21-06-2024 - Robert Skidelsky

Após oito décadas de relativa paz, o mundo está novamente dividido em blocos económicos e geopolíticos hostis. O 80º aniversário da invasão da Normandia oferece uma oportunidade valiosa para refletir sobre os princípios que estamos dispostos a defender e os sacrifícios que estamos preparados para fazer.

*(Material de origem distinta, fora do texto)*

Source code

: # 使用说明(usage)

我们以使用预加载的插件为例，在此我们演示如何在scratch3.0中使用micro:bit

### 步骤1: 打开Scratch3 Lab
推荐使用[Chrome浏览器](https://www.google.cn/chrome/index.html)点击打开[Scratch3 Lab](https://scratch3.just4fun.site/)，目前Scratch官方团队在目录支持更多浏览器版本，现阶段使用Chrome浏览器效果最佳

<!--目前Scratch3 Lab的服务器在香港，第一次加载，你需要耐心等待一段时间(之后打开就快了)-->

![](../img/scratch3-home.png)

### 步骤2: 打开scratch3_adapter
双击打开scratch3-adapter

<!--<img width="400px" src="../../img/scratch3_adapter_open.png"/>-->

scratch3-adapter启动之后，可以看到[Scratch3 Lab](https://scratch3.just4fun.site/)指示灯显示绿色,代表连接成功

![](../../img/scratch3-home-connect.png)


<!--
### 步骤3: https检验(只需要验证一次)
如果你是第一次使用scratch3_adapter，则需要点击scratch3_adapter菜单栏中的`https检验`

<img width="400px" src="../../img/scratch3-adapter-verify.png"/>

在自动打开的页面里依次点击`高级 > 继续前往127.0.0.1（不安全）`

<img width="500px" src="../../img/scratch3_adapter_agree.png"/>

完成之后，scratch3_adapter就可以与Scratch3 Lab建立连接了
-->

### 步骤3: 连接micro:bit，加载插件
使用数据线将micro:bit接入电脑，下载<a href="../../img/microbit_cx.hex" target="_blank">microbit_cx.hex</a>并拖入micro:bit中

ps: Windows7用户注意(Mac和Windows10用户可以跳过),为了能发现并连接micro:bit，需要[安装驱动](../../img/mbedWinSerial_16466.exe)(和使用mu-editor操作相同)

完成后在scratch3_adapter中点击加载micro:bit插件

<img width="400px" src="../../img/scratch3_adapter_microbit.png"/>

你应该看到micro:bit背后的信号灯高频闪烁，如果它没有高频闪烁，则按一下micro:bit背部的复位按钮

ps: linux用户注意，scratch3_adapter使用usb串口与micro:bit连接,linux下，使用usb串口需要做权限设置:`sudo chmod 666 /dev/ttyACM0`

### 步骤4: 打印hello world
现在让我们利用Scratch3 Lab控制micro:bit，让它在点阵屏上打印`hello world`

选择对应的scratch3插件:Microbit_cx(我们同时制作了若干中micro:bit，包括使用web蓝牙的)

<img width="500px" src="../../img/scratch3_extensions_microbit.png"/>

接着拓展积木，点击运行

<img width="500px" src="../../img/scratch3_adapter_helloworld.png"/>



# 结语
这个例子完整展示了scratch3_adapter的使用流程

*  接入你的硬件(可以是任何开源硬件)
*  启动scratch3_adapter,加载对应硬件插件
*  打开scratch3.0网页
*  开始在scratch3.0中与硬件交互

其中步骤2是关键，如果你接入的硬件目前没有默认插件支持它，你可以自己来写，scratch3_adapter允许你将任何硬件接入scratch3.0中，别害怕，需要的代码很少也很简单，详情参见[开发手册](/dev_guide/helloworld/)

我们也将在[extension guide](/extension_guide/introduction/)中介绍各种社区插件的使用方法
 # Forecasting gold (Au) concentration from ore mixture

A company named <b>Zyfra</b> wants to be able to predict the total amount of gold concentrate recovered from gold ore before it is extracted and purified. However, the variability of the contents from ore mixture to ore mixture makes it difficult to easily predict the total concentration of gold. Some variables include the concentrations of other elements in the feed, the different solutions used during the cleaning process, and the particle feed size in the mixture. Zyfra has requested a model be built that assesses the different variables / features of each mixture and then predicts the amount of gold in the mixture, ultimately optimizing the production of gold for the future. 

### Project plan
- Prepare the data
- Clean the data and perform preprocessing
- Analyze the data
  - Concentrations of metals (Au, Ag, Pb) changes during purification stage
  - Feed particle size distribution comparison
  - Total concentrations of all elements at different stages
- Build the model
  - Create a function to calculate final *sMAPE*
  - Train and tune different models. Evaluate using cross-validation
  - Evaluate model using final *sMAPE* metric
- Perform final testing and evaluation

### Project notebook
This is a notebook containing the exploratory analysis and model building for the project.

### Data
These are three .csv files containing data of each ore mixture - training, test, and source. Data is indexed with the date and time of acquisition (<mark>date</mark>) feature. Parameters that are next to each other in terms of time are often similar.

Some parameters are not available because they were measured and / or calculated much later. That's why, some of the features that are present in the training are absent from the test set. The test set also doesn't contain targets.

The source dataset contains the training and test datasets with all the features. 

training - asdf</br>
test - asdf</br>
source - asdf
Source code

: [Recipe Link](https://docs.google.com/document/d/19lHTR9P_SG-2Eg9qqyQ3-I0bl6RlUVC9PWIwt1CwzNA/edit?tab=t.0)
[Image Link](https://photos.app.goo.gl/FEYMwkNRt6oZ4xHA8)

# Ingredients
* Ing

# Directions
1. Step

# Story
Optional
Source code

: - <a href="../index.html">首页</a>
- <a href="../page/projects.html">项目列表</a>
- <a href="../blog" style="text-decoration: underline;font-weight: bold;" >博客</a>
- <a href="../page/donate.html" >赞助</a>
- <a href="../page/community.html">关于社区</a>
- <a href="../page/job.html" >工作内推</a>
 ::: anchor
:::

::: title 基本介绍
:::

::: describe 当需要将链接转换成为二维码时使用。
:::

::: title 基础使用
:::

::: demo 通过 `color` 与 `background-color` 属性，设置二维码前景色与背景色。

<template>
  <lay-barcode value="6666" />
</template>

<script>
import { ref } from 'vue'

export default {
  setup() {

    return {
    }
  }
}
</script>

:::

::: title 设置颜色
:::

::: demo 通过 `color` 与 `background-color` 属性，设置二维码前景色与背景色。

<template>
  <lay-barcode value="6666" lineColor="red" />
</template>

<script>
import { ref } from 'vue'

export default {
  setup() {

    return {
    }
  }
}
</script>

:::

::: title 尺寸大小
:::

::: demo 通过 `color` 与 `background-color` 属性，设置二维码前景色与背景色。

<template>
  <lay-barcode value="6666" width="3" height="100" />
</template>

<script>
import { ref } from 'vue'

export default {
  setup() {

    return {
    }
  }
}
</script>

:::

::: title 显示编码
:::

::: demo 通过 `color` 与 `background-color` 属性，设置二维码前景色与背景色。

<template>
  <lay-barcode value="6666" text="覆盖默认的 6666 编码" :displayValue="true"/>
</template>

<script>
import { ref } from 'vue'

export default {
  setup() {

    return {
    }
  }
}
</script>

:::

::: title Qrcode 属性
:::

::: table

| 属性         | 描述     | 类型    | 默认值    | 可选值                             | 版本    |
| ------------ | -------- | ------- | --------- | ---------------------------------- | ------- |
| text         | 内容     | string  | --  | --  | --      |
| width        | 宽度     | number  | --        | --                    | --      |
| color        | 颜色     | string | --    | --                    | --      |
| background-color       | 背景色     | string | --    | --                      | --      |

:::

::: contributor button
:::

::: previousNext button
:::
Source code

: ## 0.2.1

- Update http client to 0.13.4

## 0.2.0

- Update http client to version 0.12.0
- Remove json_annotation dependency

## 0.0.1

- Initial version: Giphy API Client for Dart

LONDRES – As cerimónias que marcaram o 80.º aniversário do Dia D, em 6 de Junho, comemoraram as milhares de vidas jovens perdidas nas praias da Normandia em 1944. Embora os meios de comunicação social tenham criticado veementemente o primeiro-ministro britânico  Rishi Sunak por faltar  a alguns eventos comemorativos, vale a pena perguntar : O que estava sendo homenageado? Foi a coragem dos “nossos” soldados – em oposição aos seus homólogos alemães – ou as liberdades pelas quais lutavam?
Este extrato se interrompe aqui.